不貞行為(不倫や浮気)に対する慰謝料の請求が届いた場合、どうすればいいでしょうか。すぐに払わないといけないのか、金額は妥当なのか、そもそも払う必要があるのかなど、様々な疑問があるかと思います。今回は不貞行為の慰謝料を請求された場合の対応とポイントについて、弁護士が解説します。
慰謝料の請求が届いたら
まず、請求された金額についてそのまま全額を支払わなければいけないわけではありません。突然、弁護士や司法書士から内容証明郵便で慰謝料の請求をされたら、その金額を払わなければいけないように思ってしまうかもしれません。しかし、実際には裁判で認められる金額よりも高い金額で請求をしている場合があるため、すぐに満額を支払う必要はありません。

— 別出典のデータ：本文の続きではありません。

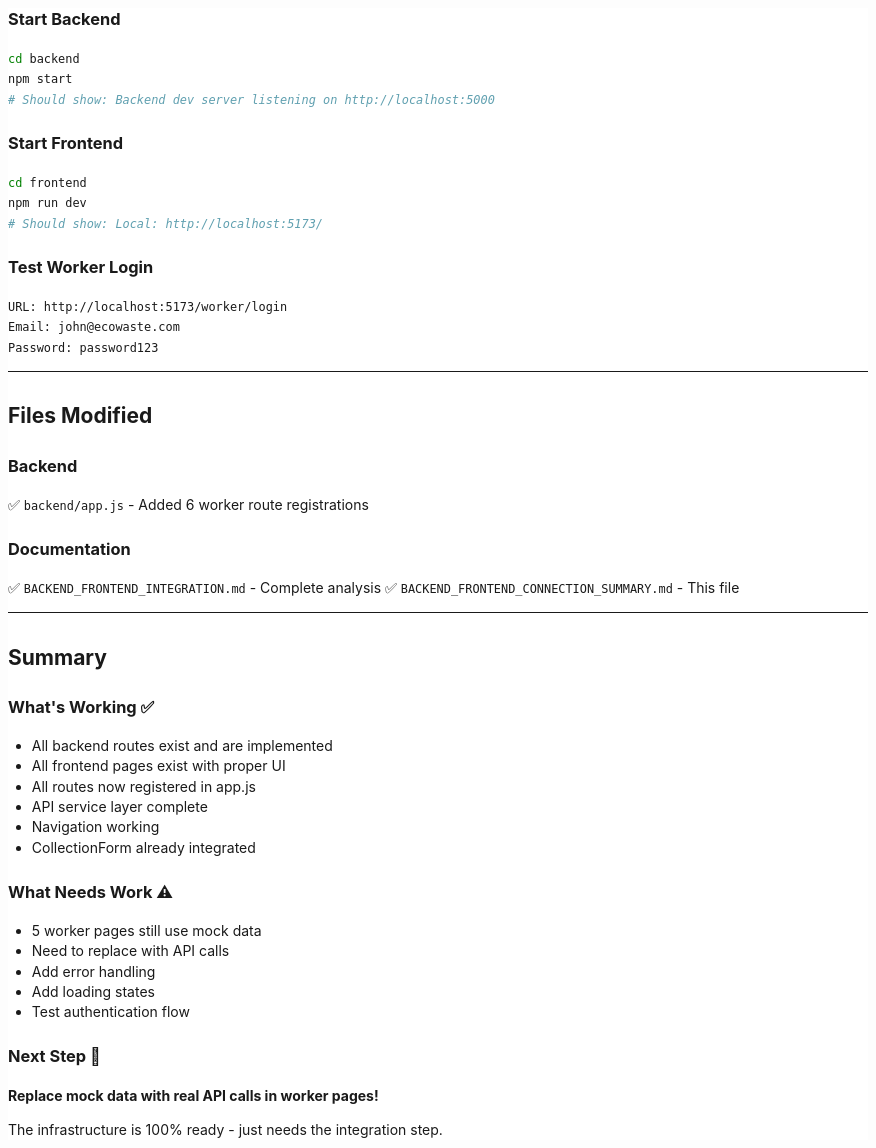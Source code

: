 ### Start Backend
```bash
cd backend
npm start
# Should show: Backend dev server listening on http://localhost:5000
```

### Start Frontend
```bash
cd frontend
npm run dev
# Should show: Local: http://localhost:5173/
```

### Test Worker Login
```
URL: http://localhost:5173/worker/login
Email: john@ecowaste.com
Password: password123
```

---

## Files Modified

### Backend
✅ `backend/app.js` - Added 6 worker route registrations

### Documentation
✅ `BACKEND_FRONTEND_INTEGRATION.md` - Complete analysis
✅ `BACKEND_FRONTEND_CONNECTION_SUMMARY.md` - This file

---

## Summary

### What's Working ✅
- All backend routes exist and are implemented
- All frontend pages exist with proper UI
- All routes now registered in app.js
- API service layer complete
- Navigation working
- CollectionForm already integrated

### What Needs Work ⚠️
- 5 worker pages still use mock data
- Need to replace with API calls
- Add error handling
- Add loading states
- Test authentication flow

### Next Step 🚀
**Replace mock data with real API calls in worker pages!**

The infrastructure is 100% ready - just needs the integration step.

ご自身で、請求金額の妥当性を判断するのは難しいので、まずは弁護士に相談しましょう。
不貞慰謝料の相場は?
不貞行為に対する慰謝料は、明確にいくらという決まりがあるわけではありません。不貞に至った経緯、不貞発覚後の経緯、婚姻期間、子どもがいるかどうかなど、様々な要素を考慮して判断されますので、状況に応じて数十万円から数百万円まで、幅広く認定されます。
ただし、不貞の結果、夫婦関係が修復困難な状態に至ったかどうかによって、慰謝料額は大きく変わります。不貞判明後、夫婦関係が修復された事案と比較すると、修復されず離婚に至った事案の方が慰謝料は高額となります。
相手があなたとの浮気が原因で離婚していた場合は、100~200万円程度になることが多いです。離婚していない場合は、50万円~100万円程度となることが多いです。もちろんこれより多くなることも少なくなることもあります。ご自身の場合はいくらが妥当なのか知りたい方は、弁護士に聞いてみましょう。
慰謝料を払わなくてもよいケース
慰謝料を請求された場合でも、状況によっては、そもそも慰謝料を払う必要がない場合もあります。以下、慰謝料の対象とならないケースを解説します。
①肉体関係がない場合
二人で食事をしているだけだったり、相手と肉体関係がない場合は慰謝料を支払う必要はありません。ただし、頻繁に会っているなど親密な関係性であると判断される様なケースでは、肉体関係がなかったとしても慰謝料の支払いが必要となる可能性もあります。その場合、肉体関係がある場合と比較すると、金額は低くなる傾向があります。
②相手が既婚者であることを知らなかった場合
相手が既婚者であることを隠していたり、独身であると嘘をついていたりして、既婚者であることを知らなかった場合で、かつ既婚者であることを知らなかったことにつき過失がない場合、慰謝料を支払う必要はありません。
③相手の夫婦関係が破綻していた場合
不貞相手に慰謝料を請求できるのは、夫婦の婚姻関係が破綻する前に不貞をした場合に限られるとされています。相手夫婦が長期間の別居していたり、離婚に関する協議が続いている状態においては、慰謝料を払わなくてもよい可能性があります。
④時効が成立している場合
不倫の慰謝料が請求できるのは、不貞行為の事実を知ってから3年とされています。
相手の主張を認め、言われた金額を払う場合でも、協議の末減額して支払う場合でも、慰謝料を支払う際は、周囲の人に公言されたり、あとから追加で請求されたりしないように、示談書を締結するのが良いでしょう。
そもそも不貞行為をしていない場合
慰謝料を請求する側は、不貞行為の事実を証明する必要があります。証拠がない場合は、慰謝料を支払う必要はありません。また、相手から証拠があると言われても、その証拠が裁判で認められる証拠なのかどうかは分かりません。
そもそも不貞行為の事実がない場合でも、一方的に話を突っぱねてしまうと、相手の感情を逆なでてしまい、周囲に変な噂を立てられてしまう可能性もあります。相手が何を根拠に不貞行為だと思っているのかを聞いて、誤解を解く必要がありますが、本人同士だと冷静に話し合いが出来ず、交渉が決裂してしまうこともありますので、どのように交渉すればよいかを弁護士に相談することをおすすめします。